• **Activity**: Only the lines from the start of the data to the line containing "## Searching the index for synonyms", both included, should be output, exactly and without pictures.

[Records for this exercise — start]

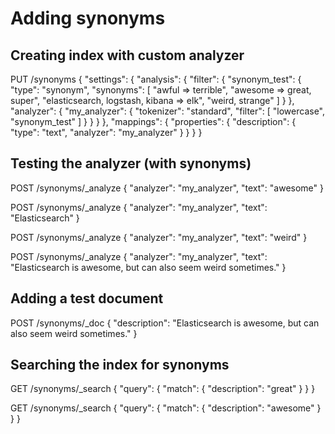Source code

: # Adding synonyms

## Creating index with custom analyzer


PUT /synonyms
{
  "settings": {
    "analysis": {
      "filter": {
        "synonym_test": {
          "type": "synonym", 
          "synonyms": [
            "awful => terrible",
            "awesome => great, super",
            "elasticsearch, logstash, kibana => elk",
            "weird, strange"
          ]
        }
      },
      "analyzer": {
        "my_analyzer": {
          "tokenizer": "standard",
          "filter": [
            "lowercase",
            "synonym_test"
          ]
        }
      }
    }
  },
  "mappings": {
    "properties": {
      "description": {
        "type": "text",
        "analyzer": "my_analyzer"
      }
    }
  }
}


## Testing the analyzer (with synonyms)


POST /synonyms/_analyze
{
  "analyzer": "my_analyzer",
  "text": "awesome"
}



POST /synonyms/_analyze
{
  "analyzer": "my_analyzer",
  "text": "Elasticsearch"
}



POST /synonyms/_analyze
{
  "analyzer": "my_analyzer",
  "text": "weird"
}



POST /synonyms/_analyze
{
  "analyzer": "my_analyzer",
  "text": "Elasticsearch is awesome, but can also seem weird sometimes."
}


## Adding a test document


POST /synonyms/_doc
{
  "description": "Elasticsearch is awesome, but can also seem weird sometimes."
}


## Searching the index for synonyms


GET /synonyms/_search
{
  "query": {
    "match": {
      "description": "great"
    }
  }
}



GET /synonyms/_search
{
  "query": {
    "match": {
      "description": "awesome"
    }
  }
}
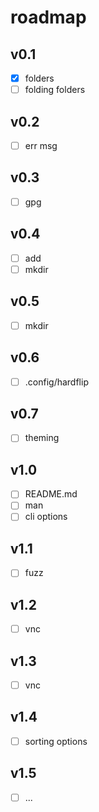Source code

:# roadmap

## v0.1

- [x] folders
- [ ] folding folders

## v0.2

- [ ] err msg

## v0.3

- [ ] gpg

## v0.4

- [ ] add
- [ ] mkdir

## v0.5

- [ ] mkdir

## v0.6

- [ ] .config/hardflip

## v0.7

- [ ] theming

## v1.0

- [ ] README.md
- [ ] man
- [ ] cli options

## v1.1

- [ ] fuzz

## v1.2

- [ ] vnc

## v1.3

- [ ] vnc

## v1.4

- [ ] sorting options

## v1.5

- [ ] ...
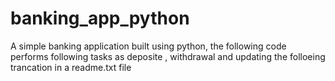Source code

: # banking_app_python
A simple banking application built using python, the following code performs following tasks as deposite , withdrawal and updating the folloeing trancation in a readme.txt file
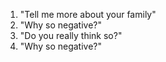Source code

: 1) "Tell me more about your family"
2) "Why so negative?"
3) "Do you really think so?"
4) "Why so negative?"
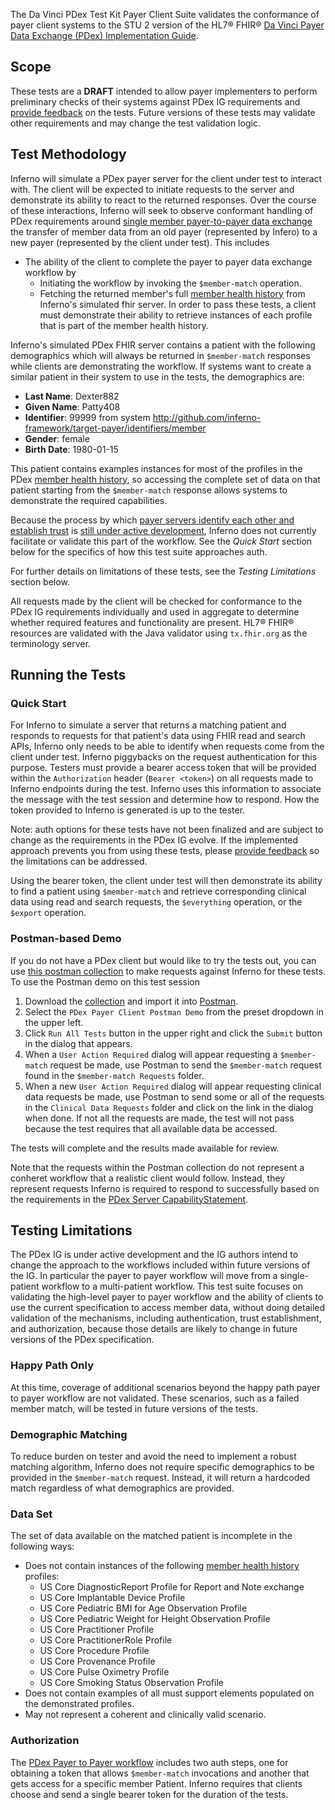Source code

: The Da Vinci PDex Test Kit Payer Client Suite validates the conformance of payer client
systems to the STU 2 version of the HL7® FHIR®
[Da Vinci Payer Data Exchange (PDex) Implementation Guide](https://hl7.org/fhir/us/davinci-pdex/STU2/).

## Scope

These tests are a **DRAFT** intended to allow payer implementers to perform
preliminary checks of their systems against PDex IG requirements and [provide
feedback](https://github.com/inferno-framework/davinci-pdex-test-kit/issues)
on the tests. Future versions of these tests may validate other
requirements and may change the test validation logic.

## Test Methodology

Inferno will simulate a PDex payer server for the client under test to interact with. The client
will be expected to initiate requests to the server and demonstrate its ability to react
to the returned responses. Over the course of these interactions,
Inferno will seek to observe conformant handling of PDex requirements around
[single member payer-to-payer data exchange](https://hl7.org/fhir/us/davinci-pdex/STU2/payertopayerexchange.html)
the transfer of member data from an old payer (represented by Infero) to a new payer
(represented by the client under test). This includes
- The ability of the client to complete the payer to payer data exchange workflow by
    - Initiating the workflow by invoking the `$member-match` operation.
    - Fetching the returned member's full [member health
      history](https://hl7.org/fhir/us/davinci-pdex/STU2/introduction.html#member-health-history)
      from Inferno's simulated fhir server. In order to pass these tests, a client must 
      demonstrate their ability to retrieve instances of each profile that is part of the
      member health history.

Inferno's simulated PDex FHIR server contains a patient with the following demographics which
will always be returned in `$member-match` responses while clients are demonstrating the
workflow. If systems want to create a similar patient in their system to use in the tests,
the demographics are:
- **Last Name**: Dexter882
- **Given Name**: Patty408
- **Identifier**: 99999 from system http://github.com/inferno-framework/target-payer/identifiers/member
- **Gender**: female
- **Birth Date**: 1980-01-15

This patient contains examples instances for most of the profiles in the PDex [member health
history](https://hl7.org/fhir/us/davinci-pdex/STU2/introduction.html#member-health-history),
so accessing the complete set of data on that patient starting from the `$member-match`
response allows systems to demonstrate the required capabilities.

Because the process by which 
[payer servers identify each other and establish trust](https://hl7.org/fhir/us/davinci-pdex/STU2/payertopayerexchange.html#mtls-endpoint-discovery)
is [still under active development](https://hl7.org/fhir/us/davinci-pdex/STU2/payertopayerexchange.html#future-direction-for-discovery-and-registration),
Inferno does not currently facilitate or validate this part of the workflow. 
See the *Quick Start* section below for the specifics of how this test suite approaches auth.

For further details on limitations of these tests, see the *Testing Limitations* section below.

All requests made by the client will be checked for conformance to the PDex
IG requirements individually and used in aggregate to determine whether
required features and functionality are present. HL7® FHIR® resources are
validated with the Java validator using `tx.fhir.org` as the terminology server.

## Running the Tests

### Quick Start

For Inferno to simulate a server that returns a matching patient and responds to requests
for that patient's data using FHIR read and search APIs, Inferno only needs to be able to
identify when requests come from the client under test. Inferno piggybacks on the request 
authentication for this purpose. Testers must provide a bearer access token that will be 
provided within the `Authorization` header (`Bearer <token>`) on all requests made to 
Inferno endpoints during the test. Inferno uses this information to associate the message
with the test session and determine how to respond. How the token provided to Inferno is 
generated is up to the tester. 

Note: auth options for these tests have not been finalized and are subject to change
as the requirements in the PDex IG evolve. If the implemented approach prevents you from using
these tests, please 
[provide feedback](https://github.com/inferno-framework/davinci-pdex-test-kit/issues) so the
limitations can be addressed.

Using the bearer token, the client under test will then demonstrate its ability to find
a patient using `$member-match` and retrieve corresponding clinical data using read and search
requests, the `$everything` operation, or the `$export` operation.

### Postman-based Demo

If you do not have a PDex client but would like to try the tests out, you can use
[this postman collection](https://github.com/inferno-framework/davinci-pdex-test-kit/blob/main/PDEX.postman_collection.json)
to make requests against Inferno for these tests. To use the Postman demo on this test session

1. Download the [collection](https://github.com/inferno-framework/davinci-pdex-test-kit/blob/main/PDEX.postman_collection.json) and import it into [Postman](https://www.postman.com/downloads/).
2. Select the `PDex Payer Client Postman Demo` from the preset dropdown in the upper left.
3. Click `Run All Tests` button in the upper right and click the `Submit` button in the dialog
  that appears.
4. When a `User Action Required` dialog will appear requesting a `$member-match` request be made, 
   use Postman to send the `$member-match` request found in the `$member-match Requests` folder.
5. When a new `User Action Required` dialog will appear requesting clinical data requests be made,
   use Postman to send some or all of the requests in the `Clinical Data Requests` folder and click
   on the link in the dialog when done. If not all the requests are made, the test will not pass 
   because the test requires that all available data be accessed.

The tests will complete and the results made available for review.

Note that the requests within the Postman collection do not represent a conheret workflow that a
realistic client would follow. Instead, they represent requests Inferno is required to respond to
successfully based on the requirements in the [PDex Server CapabilityStatement](https://hl7.org/fhir/us/davinci-pdex/STU2/CapabilityStatement-pdex-server.json.html).

## Testing Limitations

The PDex IG is under active development and the IG authors intend to change the approach to the
workflows included within future versions of the IG. In particular the payer to payer workflow
will move from a single-patient workflow to a multi-patient workflow. This test suite focuses on
validating the high-level payer to payer workflow and the ability of clients to use the current
specification to access member data, without doing detailed validation of the mechanisms, 
including authentication, trust establishment, and authorization, because those details are
likely to change in future versions of the PDex specification.

### Happy Path Only

At this time, coverage of additional scenarios beyond the happy path payer to payer workflow
are not validated. These scenarios, such as a failed member match, will be tested in future
versions of the tests.

### Demographic Matching

To reduce burden on tester and avoid the need to implement a robust matching algorithm,
Inferno does not require specific demographics to be provided in the `$member-match`
request. Instead, it will return a hardcoded match regardless of what demographics are provided.

### Data Set

The set of data available on the matched patient is incomplete in the following ways:
- Does not contain instances of the following [member health 
history](https://hl7.org/fhir/us/davinci-pdex/STU2/introduction.html#member-health-history)
profiles:
  - US Core DiagnosticReport Profile for Report and Note exchange
  - US Core Implantable Device Profile
  - US Core Pediatric BMI for Age Observation Profile
  - US Core Pediatric Weight for Height Observation Profile
  - US Core Practitioner Profile
  - US Core PractitionerRole Profile
  - US Core Procedure Profile
  - US Core Provenance Profile
  - US Core Pulse Oximetry Profile
  - US Core Smoking Status Observation Profile
- Does not contain examples of all must support elements populated on the demonstrated profiles.
- May not represent a coherent and clinically valid scenario.

### Authorization

The [PDex Payer to Payer 
workflow](https://hl7.org/fhir/us/davinci-pdex/STU2/payertopayerexchange.html#member-match-with-consent)
includes two auth steps, one for obtaining a token that allows `$member-match` invocations and another
that gets access for a specific member Patient. Inferno requires that clients choose and send a single
bearer token for the duration of the tests.
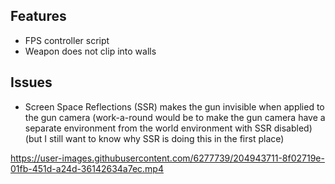 ## Features
- FPS controller script
- Weapon does not clip into walls

## Issues
- Screen Space Reflections (SSR) makes the gun invisible when applied to the gun camera (work-a-round would be to make the gun camera have a separate environment from the world environment with SSR disabled) (but I still want to know why SSR is doing this in the first place)

https://user-images.githubusercontent.com/6277739/204943711-8f02719e-01fb-451d-a24d-36142634a7ec.mp4
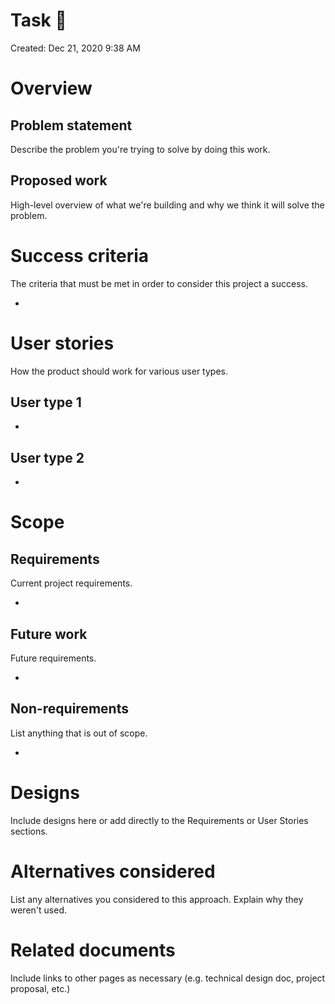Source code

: # Task 🔨

Created: Dec 21, 2020 9:38 AM

# Overview

## Problem statement

Describe the problem you're trying to solve by doing this work.

## Proposed work

High-level overview of what we're building and why we think it will solve the problem.

# Success criteria

The criteria that must be met in order to consider this project a success. 

- 

# User stories

How the product should work for various user types.

## **User type 1**

- 

## **User type 2**

- 

# Scope

## Requirements

Current project requirements.

- 

## Future work

Future requirements.

- 

## Non-requirements

List anything that is out of scope.

- 

# Designs

Include designs here or add directly to the Requirements or User Stories sections. 

# Alternatives considered

List any alternatives you considered to this approach. Explain why they weren't used.

# Related documents

Include links to other pages as necessary (e.g. technical design doc, project proposal, etc.)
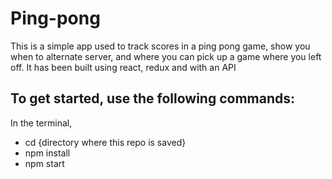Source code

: # Ping-pong 
This is a simple app used to track scores in a ping pong game, show you when to alternate server, and where you can pick up a game where you left off. It has been built using react, redux and with an API 

## To get started, use the following commands: 
In the terminal, 
- cd {directory where this repo is saved} 
- npm install
- npm start

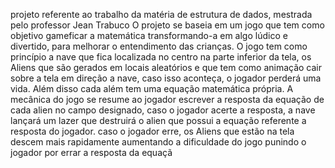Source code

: projeto referente ao trabalho da matéria de estrutura de dados, mestrada pelo professor Jean Trabuco 
O projeto se baseia em um jogo que tem como objetivo gameficar a matemática transformando-a em algo lúdico e divertido, para melhorar o entendimento das crianças.
O jogo tem como princípio a nave que fica localizada no centro na parte inferior da tela, os Aliens que são gerados em locais aleatórios e que tem como animação cair sobre a tela em direção a nave, caso isso aconteça, o jogador perderá uma vida. Além disso cada além tem uma equação matemática própria.
A mecânica do jogo se resume ao jogador escrever a resposta da equação de cada alien no campo designado, caso o jogador acerte a resposta, a nave lançará um lazer que destruirá o alien que possui a equação referente a resposta do jogador. caso o jogador erre, os Aliens que estão na tela descem mais rapidamente aumentando a dificuldade do jogo punindo o jogador por errar a resposta da equaçã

[Records for this exercise — finish]

• **The answer**:
Source code

: # Adding synonyms

## Creating index with custom analyzer


PUT /synonyms
{
  "settings": {
    "analysis": {
      "filter": {
        "synonym_test": {
          "type": "synonym", 
          "synonyms": [
            "awful => terrible",
            "awesome => great, super",
            "elasticsearch, logstash, kibana => elk",
            "weird, strange"
          ]
        }
      },
      "analyzer": {
        "my_analyzer": {
          "tokenizer": "standard",
          "filter": [
            "lowercase",
            "synonym_test"
          ]
        }
      }
    }
  },
  "mappings": {
    "properties": {
      "description": {
        "type": "text",
        "analyzer": "my_analyzer"
      }
    }
  }
}


## Testing the analyzer (with synonyms)


POST /synonyms/_analyze
{
  "analyzer": "my_analyzer",
  "text": "awesome"
}



POST /synonyms/_analyze
{
  "analyzer": "my_analyzer",
  "text": "Elasticsearch"
}



POST /synonyms/_analyze
{
  "analyzer": "my_analyzer",
  "text": "weird"
}



POST /synonyms/_analyze
{
  "analyzer": "my_analyzer",
  "text": "Elasticsearch is awesome, but can also seem weird sometimes."
}


## Adding a test document


POST /synonyms/_doc
{
  "description": "Elasticsearch is awesome, but can also seem weird sometimes."
}


## Searching the index for synonyms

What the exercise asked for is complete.